Il finale è per i ringraziamenti, di rito, ma anche di cuore: «A tutta la mia famiglia e alla mia mamma, dedico a loro questo risultato. Poi grazie a Claudio per avermi preparato ancora una volta nel migliore dei modi e ai miei sponsor per la fiducia».
Due note statistiche per gli appassionati: poco più di 40mila i classificati (456 gli italiani); ha vinto il kenyano Eliud Kipchoge in 2h04’17” davanti all’etiope Tola Shura Kitata (2h04’49”) e al beniamino di casa Mo Farah che ha terminato in 2h06’21”. Tra le donne quattro kenyane ai primi 5 posti: ha vinto Vivian Cheruiyot in 2’18”31 davanti a Brigid Kosgei (2h20’13”) e all’etiope Tadelech Bekele (2h21’40”). Prima europea l’inglese Lily Partridge, 8ª in 2h29’24”.
Tra i non professionisti vittoria per l’inglese Daniel Wallis in 2h19’40” e per l’americana Georgia Porter in 2h44’50”.

A Londra hanno corso la Maratona anche due atleti biellesi del Biella Running: Alessia Gariazzo, classe 1977, e Stefano Pozzo, nato nel 1983, hanno tagliato il traguardo rispettivamente in 3h40’41” e 3h41’15”.

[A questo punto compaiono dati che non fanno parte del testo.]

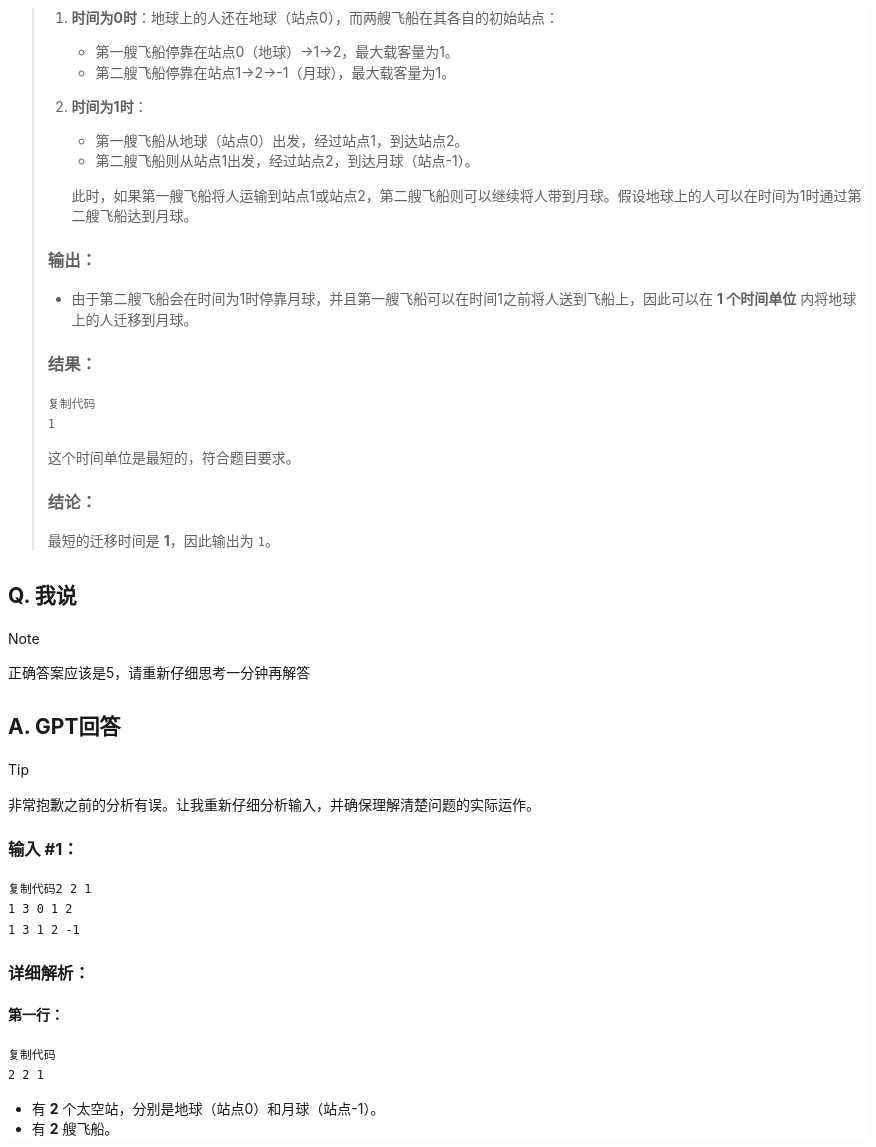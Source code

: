 > 
>   1. **时间为0时**：地球上的人还在地球（站点0），而两艘飞船在其各自的初始站点：
> 
>      - 第一艘飞船停靠在站点0（地球）→1→2，最大载客量为1。
>      - 第二艘飞船停靠在站点1→2→-1（月球），最大载客量为1。
> 
>  2. **时间为1时**：
> 
>     - 第一艘飞船从地球（站点0）出发，经过站点1，到达站点2。
>      - 第二艘飞船则从站点1出发，经过站点2，到达月球（站点-1）。
>
>      此时，如果第一艘飞船将人运输到站点1或站点2，第二艘飞船则可以继续将人带到月球。假设地球上的人可以在时间为1时通过第二艘飞船达到月球。
>
>   ### 输出：
> 
>   - 由于第二艘飞船会在时间为1时停靠月球，并且第一艘飞船可以在时间1之前将人送到飞船上，因此可以在 **1 个时间单位** 内将地球上的人迁移到月球。
>
>   ### 结果：
>
>   ```
>  复制代码
>   1
>   ```
> 
>  这个时间单位是最短的，符合题目要求。
> 
>   ### 结论：
> 
>  最短的迁移时间是 **1**，因此输出为 `1`。



## Q. 我说

> [!NOTE]
>
> 正确答案应该是5，请重新仔细思考一分钟再解答



## A. GPT回答

> [!TIP]
>
> 非常抱歉之前的分析有误。让我重新仔细分析输入，并确保理解清楚问题的实际运作。
>
> ### 输入 #1：
>
> ```
> 复制代码2 2 1
> 1 3 0 1 2
> 1 3 1 2 -1
> ```
>
> ### 详细解析：
>
> #### 第一行：
>
> ```
> 复制代码
> 2 2 1
> ```
>
> - 有 **2** 个太空站，分别是地球（站点0）和月球（站点-1）。
> - 有 **2** 艘飞船。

Finisher in 4h13”, pur senza tempo ufficiale causa un problema tecnico, anche Michele Stefani, uno dei promotori del progetto “Run To Feel Better”: «Sono bastati pochi metri di gara per capire che l’importante era esseri lì e godersi questa fantastica maratona» dice l’atleta «Un incitamento continuo che ha fatto passare i chilometri in maniera veloce. Bellissima gara, bellissima esperienza, grandi emozioni da portare a casa. Ringrazio tutti i ragazzi di “Run To Feel Better” per il sostengo che mi hanno dato in questi giorni, Francesca e la piccola Camilla per il loro tifo e per sopportarmi nelle mie follie». Il progetto “Run To Feel Better” nasce con l’intento di portare persone comuni a correre una maratona col motto “Insieme si corre meglio, si corre più lontano”: l’obiettivo è New York a novembre. Ne parleremo.

Il Biella Running nel fine settimana ha gareggiato un po’ ovunque: Luca Occhilupo era in gara alla mezza maratona di Vienna in Austria. il quasi 32enne (li compirà il 29 aprile) ha terminato con l’ottimo tempo di 1h27’45”, 36° della classifica M30.

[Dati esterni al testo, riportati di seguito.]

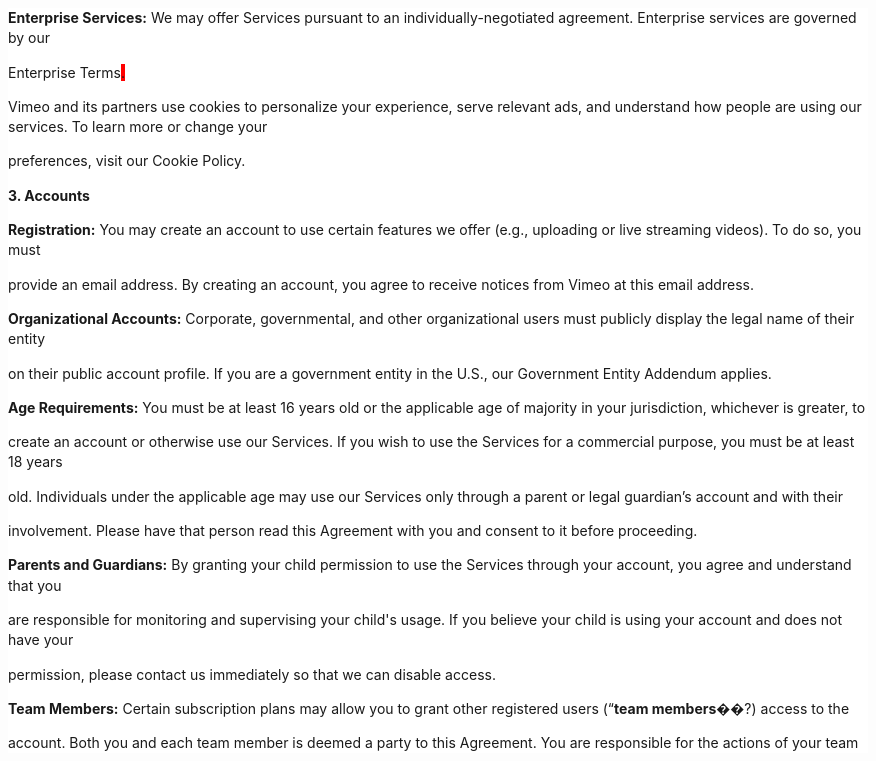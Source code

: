 
**Enterprise Services:** We may offer Services pursuant to an individually-negotiated agreement. Enterprise services are governed by our


Enterprise Terms<span style="background-color: red;">.


Vimeo and its partners use cookies to personalize your experience, serve relevant ads, and understand how people are using our services. To learn more or change your


preferences, visit our Cookie Policy</span>.



**3. Accounts**


**Registration:** You may create an account to use certain features we offer (e.g., uploading or live streaming videos). To do so, you must


provide an email address. By creating an account, you agree to receive notices from Vimeo at this email address.


**Organizational Accounts:** Corporate, governmental, and other organizational users must publicly display the legal name of their entity


on their public account profile. If you are a government entity in the U.S., our Government Entity Addendum applies.


**Age Requirements:** You must be at least 16 years old or the applicable age of majority in your jurisdiction, whichever is greater, to


create an account or otherwise use our Services. If you wish to use the Services for a commercial purpose, you must be at least 18 years


old. Individuals under the applicable age may use our Services only through a parent or legal guardian’s account and with their


involvement. Please have that person read this Agreement with you and consent to it before proceeding.


**Parents and Guardians:** By granting your child permission to use the Services through your account, you agree and understand that you


are responsible for monitoring and supervising your child's usage. If you believe your child is using your account and does not have your


permission, please contact us immediately so that we can disable access.


**Team Members:** Certain subscription plans may allow you to grant other registered users (“**team members**��?) access to the


account. Both you and each team member is deemed a party to this Agreement. You are responsible for the actions of your team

Tra i circa 320 partecipanti della MMT, la Mezza Maratona di Trecate, grande soddisfazione per Selena Bernardi, portacolori del Biella Running, terza assoluta tra le donne al traguardo: 1h29’32” il suo tempo finale nella classifica dove ha primeggiato col tempo di 1h23’54” la valdostana Charlotte Bonin (Atl. Sandro Calvesi) in passato triathleta della nazionale azzurra e plurivincitrice di titoli italiani. In seconda posizione Maria Rosa Erario (Pod. Leinì) in 1h27’29”. Nessun’altra atleta biellese al traguardo.
In ambito maschile successo per Mattia Paolo Parravicini (Atl. Canturina San Marco) col tempo di 1h13’03”. Il miglior biellese è stato Maurizio Cortese del Biella Running, 17° M45 col tempo di 1h34’55”. Finisher anche Paolo Boggiatto dell’Olimpia Runners (31° M50 col tempo di 1h42’33”), Filippo Neiretti dello Splendor Cossato (28° M35 in 1h45’19”) e Andrea Sigurtà del Gaglianico 74 (40° M40 in 1h54’56”). Nella categoria M65 due biellesi tra i migliori: Renato Brusa del Gaglianico 74 ha chiuso al 3° posto col tempo di 1h52’39”, precedendo Luciano Bernardi del Biella Running, 4° in 1h54’30”.